__Task statement__
Transcribe the stretch of entries below from the line with "Issued by the" through the line with "contact Praveen Naidoo**", exactly and with both ends included; leave out all other lines.

__Items from a dataset__
BEGIN

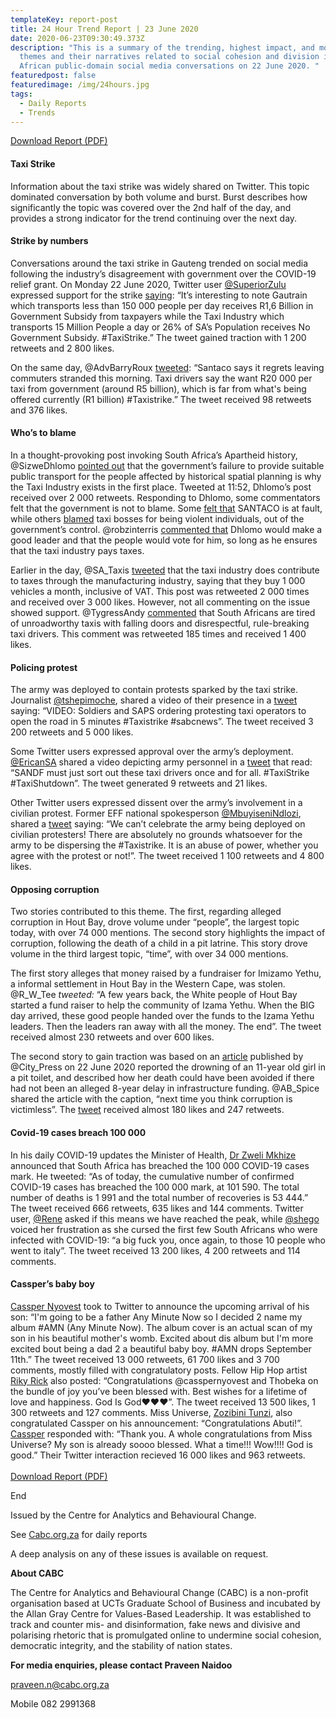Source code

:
 ```yaml
---
templateKey: report-post
title: 24 Hour Trend Report | 23 June 2020
date: 2020-06-23T09:30:49.373Z
description: "This is a summary of the trending, highest impact, and most active
  themes and their narratives related to social cohesion and division in South
  African public-domain social media conversations on 22 June 2020. "
featuredpost: false
featuredimage: /img/24hours.jpg
tags:
  - Daily Reports
  - Trends
---
```

<a href="https://drive.google.com/u/0/uc?id=1rPzM*wyQT2Eh9ocTZ2oTNsqDied69kq*&export=download" target="_blank">Download Report (PDF)</a>

#### Taxi Strike

Information about the taxi strike was widely shared on Twitter. This topic dominated conversation by both volume and burst. Burst describes how significantly the topic was covered over the 2nd half of the day, and provides a strong indicator for the trend continuing over the next day.

#### Strike by numbers

Conversations around the taxi strike in Gauteng trended on social media following the industry’s disagreement with government over the COVID-19 relief grant. On Monday 22 June 2020, Twitter user [@SuperiorZulu](https://twitter.com/SuperiorZulu) expressed support for the strike [saying](https://twitter.com/SuperiorZulu/status/1274767868295557121): “It’s interesting to note Gautrain which transports less than 150 000 people per day receives R1,6 Billion in Government Subsidy from taxpayers while the Taxi Industry which transports 15 Million People a day or 26% of SA’s Population receives No Government Subsidy. #TaxiStrike.” The tweet gained traction with 1 200 retweets and 2 800 likes.

On the same day, @AdvBarryRoux [tweeted](https://twitter.com/AdvoBarryRoux/status/1274946671420604419): “Santaco says it regrets leaving commuters stranded this morning. Taxi drivers say the want R20 000 per taxi from government (around R5 billion), which is far from what's being offered currently (R1 billion) #Taxistrike.” The tweet received 98 retweets and 376 likes.

#### Who’s to blame[](<>)

In a thought-provoking post invoking South Africa’s Apartheid history, @SizweDhlomo [pointed out](https://twitter.com/SizweDhlomo/status/1275003769516896256) that the government’s failure to provide suitable public transport for the people affected by historical spatial planning is why the Taxi Industry exists in the first place. Tweeted at 11:52, Dhlomo’s post received over 2 000 retweets. Responding to Dhlomo, some commentators felt that the government is not to blame. Some [felt that](https://twitter.com/sibutrader/status/1275035136157982720) SANTACO is at fault, while others [blamed](https://twitter.com/JohnThefuturer/status/1275009103639777280) taxi bosses for being violent individuals, out of the government’s control. @robzinterris [commented that](https://twitter.com/robzinterris/status/1275006253476065280) Dhlomo would make a good leader and that the people would vote for him, so long as he ensures that the taxi industry pays taxes.

Earlier in the day, @SA_Taxis [tweeted](https://twitter.com/SA_Taxis/status/1274961800807751681) that the taxi industry does contribute to taxes through the manufacturing industry, saying that they buy 1 000 vehicles a month, inclusive of VAT. This post was retweeted 2 000 times and received over 3 000 likes. However, not all commenting on the issue showed support. @TygressAndy [commented](https://twitter.com/TygressAndy/status/1274979108179578880) that South Africans are tired of unroadworthy taxis with falling doors and disrespectful, rule-breaking taxi drivers. This comment was retweeted 185 times and received 1 400 likes.

#### [](<>)[](<>)Policing protest

The army was deployed to contain protests sparked by the taxi strike. Journalist [@tshepimoche](https://twitter.com/tshepimoche), shared a video of their presence in a [tweet](https://twitter.com/tshepimoche/status/1274925909666078724) saying: “VIDEO: Soldiers and SAPS ordering protesting taxi operators to open the road in 5 minutes #Taxistrike #sabcnews”. The tweet received 3 200 retweets and 5 000 likes.

Some Twitter users expressed approval over the army’s deployment. [@EricanSA](https://twitter.com/EricanSA) shared a video depicting army personnel in a [tweet](https://twitter.com/EricanSA/status/1274979155881463809) that read: “SANDF must just sort out these taxi drivers once and for all. #TaxiStrike #TaxiShutdown”. The tweet generated 9 retweets and 21 likes.

Other Twitter users expressed dissent over the army’s involvement in a civilian protest. Former EFF national spokesperson [@MbuyiseniNdlozi](https://twitter.com/MbuyiseniNdlozi), shared a [tweet](https://twitter.com/MbuyiseniNdlozi/status/1274987508925947906) saying: “We can’t celebrate the army being deployed on civilian protesters! There are absolutely no grounds whatsoever for the army to be dispersing the #Taxistrike. It is an abuse of power, whether you agree with the protest or not!”. The tweet received 1 100 retweets and 4 800 likes.

#### Opposing corruption

Two stories contributed to this theme. The first, regarding alleged corruption in Hout Bay, drove volume under “people”, the largest topic today, with over 74 000 mentions. The second story highlights the impact of corruption, following the death of a child in a pit latrine. This story drove volume in the third largest topic, “time”, with over 34 000 mentions.

The first story alleges that money raised by a fundraiser for Imizamo Yethu, a informal settlement in Hout Bay in the Western Cape, was stolen. @R_W_Tee *tweeted:* “A few years back, the White people of Hout Bay started a fund raiser to help the community of Izama Yethu. When the BIG day arrived, these good people handed over the funds to the Izama Yethu leaders. Then the leaders ran away with all the money. The end”. The tweet received almost 230 retweets and over 600 likes.

[](<>)The second story to gain traction was based on an [article](https://www.news24.com/citypress/news/her-gruesome-death-could-have-been-avoided-family-of-11-year-old-who-drowned-in-pit-toilet-20200621) published by @City_Press on 22 June 2020 reported the drowning of an 11-year old girl in a pit toilet, and described how her death could have been avoided if there had not been an alleged 8-year delay in infrastructure funding. @AB_Spice shared the article with the caption, “next time you think corruption is victimless”. The [tweet](https://twitter.com/AB_Spice/status/1275023035590946816) received almost 180 likes and 247 retweets.

#### [](<>)Covid-19 cases breach 100 000[](<>)

In his daily COVID-19 updates the Minister of Health, [Dr Zweli Mkhize](https://twitter.com/DrZweliMkhize/status/1275158370274676741) announced that South Africa has breached the 100 000 COVID-19 cases mark. He tweeted: “As of today, the cumulative number of confirmed COVID-19 cases has breached the 100 000 mark, at 101 590. The total number of deaths is 1 991 and the total number of recoveries is 53 444.” The tweet received 666 retweets, 635 likes and 144 comments. Twitter user, [@Rene](https://twitter.com/Rene30621719/status/1275161597124673536) asked if this means we have reached the peak, while [@shego](https://twitter.com/aaryareadykids/status/1275058729117876235) voiced her frustration as she cursed the first few South Africans who were infected with COVID-19: “a big fuck you, once again, to those 10 people who went to italy”. The tweet received 13 200 likes, 4 200 retweets and 114 comments.

#### [](<>)Cassper’s baby [](<>)boy

[Cassper Nyovest](https://twitter.com/casspernyovest/status/1274996807282671621) took to Twitter to announce the upcoming arrival of his son: “I'm going to be a father Any Minute Now so I decided 2 name my album #AMN (Any Minute Now). The album cover is an actual scan of my son in his beautiful mother's womb. Excited about dis album but I'm more excited bout being a dad 2 a beautiful baby boy. #AMN drops September 11th.” The tweet received 13 000 retweets, 61 700 likes and 3 700 comments, mostly filled with congratulatory posts. Fellow Hip Hop artist [Riky Rick](https://twitter.com/rikyrickworld/status/1275016207301828608) also posted: “Congratulations @casspernyovest and Thobeka on the bundle of joy you’ve been blessed with. Best wishes for a lifetime of love and happiness. God Is God❤❤❤”. The tweet received 13 500 likes, 1 300 retweets and 127 comments. Miss Universe, [Zozibini Tunzi](https://twitter.com/zozitunzi/status/1275046339345342468), also congratulated Cassper on his announcement: “Congratulations Abuti!”. [Cassper](https://twitter.com/casspernyovest/status/1275053713732837378) responded with: “Thank you. A whole congratulations from Miss Universe? My son is already soooo blessed. What a time!!! Wow!!!! God is good.” Their Twitter interaction recieved 16 000 likes and 963 retweets.[](<>)\
\
<a href="https://drive.google.com/u/0/uc?id=1rPzM*wyQT2Eh9ocTZ2oTNsqDied69kq*&export=download" target="_blank">Download Report (PDF)</a>

End

Issued by the Centre for Analytics and Behavioural Change.

See [Cabc.org.za](http://cabc.org.za/) for daily reports

A deep analysis on any of these issues is available on request.

**About CABC**

The Centre for Analytics and Behavioural Change (CABC) is a non-profit organisation based at UCTs Graduate School of Business and incubated by the Allan Gray Centre for Values-Based Leadership. It was established to track and counter mis- and disinformation, fake news and divisive and polarising rhetoric that is promulgated online to undermine social cohesion, democratic integrity, and the stability of nation states.

**For media enquiries, please contact Praveen Naidoo**

[praveen.n@cabc.org.za](mailto:praveennaidoo123@gmail.com)

Mobile 082 2991368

END

__Task solution__
Issued by the Centre for Analytics and Behavioural Change.

See [Cabc.org.za](http://cabc.org.za/) for daily reports

A deep analysis on any of these issues is available on request.

**About CABC**

The Centre for Analytics and Behavioural Change (CABC) is a non-profit organisation based at UCTs Graduate School of Business and incubated by the Allan Gray Centre for Values-Based Leadership. It was established to track and counter mis- and disinformation, fake news and divisive and polarising rhetoric that is promulgated online to undermine social cohesion, democratic integrity, and the stability of nation states.

**For media enquiries, please contact Praveen Naidoo**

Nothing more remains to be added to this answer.